--- MATERIAL TO PROCESS Enclosed Below ---
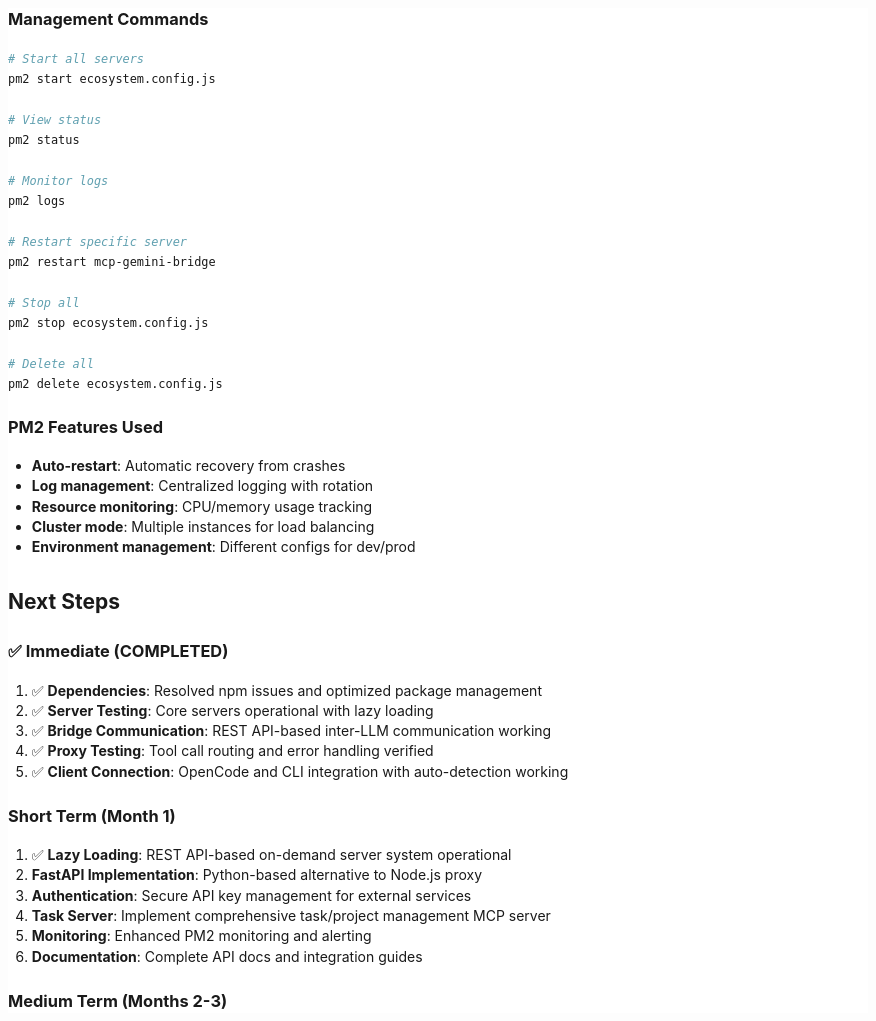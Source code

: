 ### Management Commands

```bash
# Start all servers
pm2 start ecosystem.config.js

# View status
pm2 status

# Monitor logs
pm2 logs

# Restart specific server
pm2 restart mcp-gemini-bridge

# Stop all
pm2 stop ecosystem.config.js

# Delete all
pm2 delete ecosystem.config.js
```

### PM2 Features Used

- **Auto-restart**: Automatic recovery from crashes
- **Log management**: Centralized logging with rotation
- **Resource monitoring**: CPU/memory usage tracking
- **Cluster mode**: Multiple instances for load balancing
- **Environment management**: Different configs for dev/prod

## Next Steps

### ✅ Immediate (COMPLETED)

1. ✅ **Dependencies**: Resolved npm issues and optimized package management
2. ✅ **Server Testing**: Core servers operational with lazy loading
3. ✅ **Bridge Communication**: REST API-based inter-LLM communication working
4. ✅ **Proxy Testing**: Tool call routing and error handling verified
5. ✅ **Client Connection**: OpenCode and CLI integration with auto-detection working

### Short Term (Month 1)

1. ✅ **Lazy Loading**: REST API-based on-demand server system operational
2. **FastAPI Implementation**: Python-based alternative to Node.js proxy
3. **Authentication**: Secure API key management for external services
4. **Task Server**: Implement comprehensive task/project management MCP server
5. **Monitoring**: Enhanced PM2 monitoring and alerting
6. **Documentation**: Complete API docs and integration guides

### Medium Term (Months 2-3)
--- End of Enclosed MATERIAL TO PROCESS ---
PROBLEM TO SOLVE> Search the data above for the string "Testing" and report each line that holds it.

EXERCISE ANSWER>
2. ✅ **Server Testing**: Core servers operational with lazy loading
4. ✅ **Proxy Testing**: Tool call routing and error handling verified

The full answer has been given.